Steve, when you have time off and you can just kick back, what do you like to do?
I love spending time with my 10-month-old daughter, she’s the most important and precious thing in my life. When I’m not working on music or DJ’ing, I love just spending time with her, taking care of her, watching her grow and making her laugh/smile as much as possible.

I think people can have very stereotypical ideas of what the "swingin' life" of a club dj is like but I know it can often be a lot of blood, sweat and tears. What can you tell us, from your own experience, about leading that life? And what day jobs might you have had to take on to help support your passion and true calling?
I haven’t had a day job for six years now. It’s been a struggle but I believe every artist needs a starving moment to test his or her true passion. I’ve done the ramen noodle and peanut butter and jelly diet, lived in a rented room in Queens not knowing when my next gig (paycheck) is coming in. The last couple of years have been great for me, though. I’m not rich but I make enough money to pay my bills while doing what I love, and that’s all I ever wanted. I have bigger aspirations and work hard every day to make a better life for my family. Most people think it’s just a party lifestyle, but there is so much work behind the scenes. I love what I do. My biggest reward is making someone’s night, having people dance/smile/laugh/carry on. Going out dancing is a release. My job is to have all these hard-working people in the club forget about their day jobs, their worries and their stresses. My job is to make the people on the dance floor forget about all that and dance the night away. You can’t put a price tag on that, and it makes all my hard work behind the scenes worth it.

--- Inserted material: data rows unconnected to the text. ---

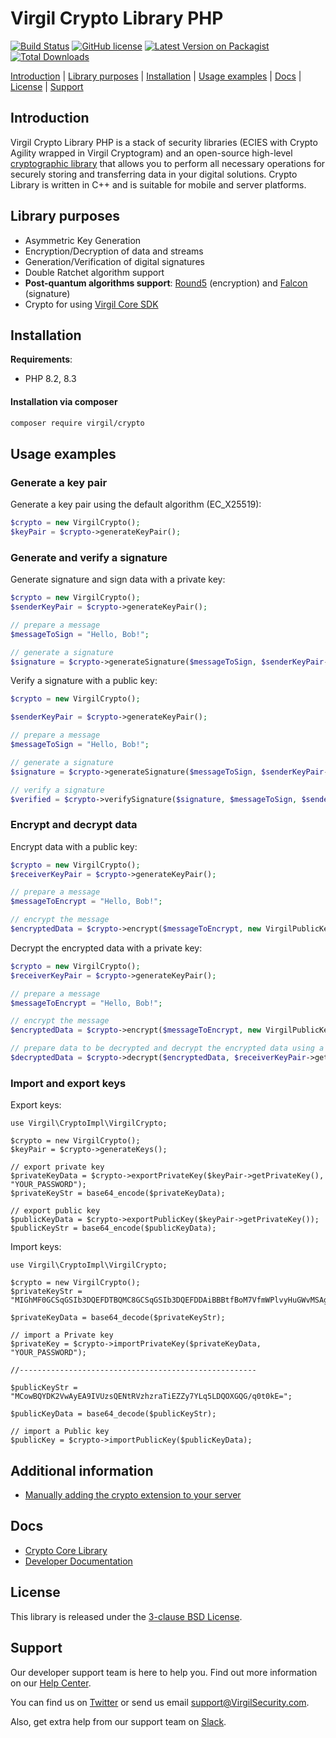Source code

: # Virgil Crypto Library PHP

[![Build Status](https://api.travis-ci.com/VirgilSecurity/virgil-crypto-php.svg?branch=master)](https://travis-ci.com/VirgilSecurity/virgil-crypto-php/)
[![GitHub license](https://img.shields.io/badge/license-BSD%203--Clause-blue.svg)](https://github.com/VirgilSecurity/virgil/blob/master/LICENSE)
[![Latest Version on Packagist](https://img.shields.io/packagist/v/virgil/crypto.svg?style=flat-square)](https://packagist.org/packages/virgil/crypto)
[![Total Downloads](https://img.shields.io/packagist/dt/virgil/crypto.svg?style=flat-square)](https://packagist.org/packages/virgil/crypto)

[Introduction](#introduction) | [Library purposes](#library-purposes) | [Installation](#installation) | [Usage examples](#usage-examples) | [Docs](#docs) | [License](#license) | [Support](#support)

## Introduction

Virgil Crypto Library PHP is a stack of security libraries (ECIES with Crypto Agility wrapped in Virgil Cryptogram) and an open-source high-level [cryptographic library](https://github.com/VirgilSecurity/virgil-crypto) that allows you to perform all necessary operations for securely storing and transferring data in your digital solutions. Crypto Library is written in C++ and is suitable for mobile and server platforms.

## Library purposes

- Asymmetric Key Generation
- Encryption/Decryption of data and streams
- Generation/Verification of digital signatures
- Double Ratchet algorithm support
- **Post-quantum algorithms support**: [Round5](https://round5.org/) (encryption) and [Falcon](https://falcon-sign.info/) (signature)
- Crypto for using [Virgil Core SDK](https://github.com/VirgilSecurity/virgil-sdk-php)

## Installation

**Requirements**:

- PHP 8.2, 8.3

#### Installation via composer

```bash
composer require virgil/crypto
```

## Usage examples

### Generate a key pair

Generate a key pair using the default algorithm (EC_X25519):

```php
$crypto = new VirgilCrypto();
$keyPair = $crypto->generateKeyPair();
```

### Generate and verify a signature

Generate signature and sign data with a private key:

```php
$crypto = new VirgilCrypto();
$senderKeyPair = $crypto->generateKeyPair();

// prepare a message
$messageToSign = "Hello, Bob!";

// generate a signature
$signature = $crypto->generateSignature($messageToSign, $senderKeyPair->getPrivateKey());
```

Verify a signature with a public key:

```php
$crypto = new VirgilCrypto();

$senderKeyPair = $crypto->generateKeyPair();

// prepare a message
$messageToSign = "Hello, Bob!";

// generate a signature
$signature = $crypto->generateSignature($messageToSign, $senderKeyPair->getPrivateKey());

// verify a signature
$verified = $crypto->verifySignature($signature, $messageToSign, $senderKeyPair->getPublicKey());
```

### Encrypt and decrypt data

Encrypt data with a public key:

```php
$crypto = new VirgilCrypto();
$receiverKeyPair = $crypto->generateKeyPair();

// prepare a message
$messageToEncrypt = "Hello, Bob!";

// encrypt the message
$encryptedData = $crypto->encrypt($messageToEncrypt, new VirgilPublicKeyCollection($receiverKeyPair->getPublicKey()));
```

Decrypt the encrypted data with a private key:

```php
$crypto = new VirgilCrypto();
$receiverKeyPair = $crypto->generateKeyPair();

// prepare a message
$messageToEncrypt = "Hello, Bob!";

// encrypt the message
$encryptedData = $crypto->encrypt($messageToEncrypt, new VirgilPublicKeyCollection($receiverKeyPair->getPublicKey()));

// prepare data to be decrypted and decrypt the encrypted data using a private key
$decryptedData = $crypto->decrypt($encryptedData, $receiverKeyPair->getPrivateKey());
```

### Import and export keys

Export keys:

```
use Virgil\CryptoImpl\VirgilCrypto;

$crypto = new VirgilCrypto();
$keyPair = $crypto->generateKeys();

// export private key
$privateKeyData = $crypto->exportPrivateKey($keyPair->getPrivateKey(), "YOUR_PASSWORD");
$privateKeyStr = base64_encode($privateKeyData);

// export public key
$publicKeyData = $crypto->exportPublicKey($keyPair->getPrivateKey());
$publicKeyStr = base64_encode($publicKeyData);
```

Import keys:

```
use Virgil\CryptoImpl\VirgilCrypto;

$crypto = new VirgilCrypto();
$privateKeyStr = "MIGhMF0GCSqGSIb3DQEFDTBQMC8GCSqGSIb3DQEFDDAiBBBtfBoM7VfmWPlvyHuGWvMSAgIZ6zAKBggqhkiG9w0CCjAdBglghkgBZQMEASoEECwaKJKWFNn3OMVoUXEcmqcEQMZ+WWkmPqzwzJXGFrgS/+bEbr2DvreVgEUiLKrggmXL9ZKugPKG0VhNY0omnCNXDzkXi5dCFp25RLqbbSYsCyw=";

$privateKeyData = base64_decode($privateKeyStr);

// import a Private key
$privateKey = $crypto->importPrivateKey($privateKeyData, "YOUR_PASSWORD");

//-----------------------------------------------------

$publicKeyStr = "MCowBQYDK2VwAyEA9IVUzsQENtRVzhzraTiEZZy7YLq5LDQOXGQG/q0t0kE=";

$publicKeyData = base64_decode($publicKeyStr);

// import a Public key
$publicKey = $crypto->importPublicKey($publicKeyData);
```

## Additional information

- [Manually adding the crypto extension to your server](https://github.com/VirgilSecurity/virgil-cryptowrapper-php#additional-information)

## Docs

- [Crypto Core Library](https://github.com/VirgilSecurity/virgil-crypto)
- [Developer Documentation](https://developer.virgilsecurity.com/)

## License

This library is released under the [3-clause BSD License](LICENSE).

## Support

Our developer support team is here to help you. Find out more information on our [Help Center](https://help.virgilsecurity.com/).

You can find us on [Twitter](https://twitter.com/VirgilSecurity) or send us email support@VirgilSecurity.com.

Also, get extra help from our support team on [Slack](https://virgilsecurity.com/join-community).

Your views on the club scene 2014?
It’s getting better and better every day! EDM is on its way out, and deep house is on it’s way in. The quality of music had been a little dull and redundant in the EDM scene for a while now, the fact that Daft Punk took the GRAMMYs this year shows that dance music is going in another direction and the club scene is evolving rapidly. Most of all for me, the new club scene is a breathe of fresh air! If your readers want to see the future of dance music that’s blowing up in the scene, I’d tell them to Google, “Disclosure - F For You ft. Mary J. Blige.”

Steve, thank you for your time and cooperation in doing this Q&A with me. Before we conclude, what might you still like to say to our readers around the world?
I believe great music saves the world, keep your ears open, try new things, you never know when that one song might change your life or how you view things. Music has changed my life in a positive way. I am humbled and blessed to be able to share my music with you, and the rest of the world. Thank you for taking the time to read this Q&A with Charles and I. God bless.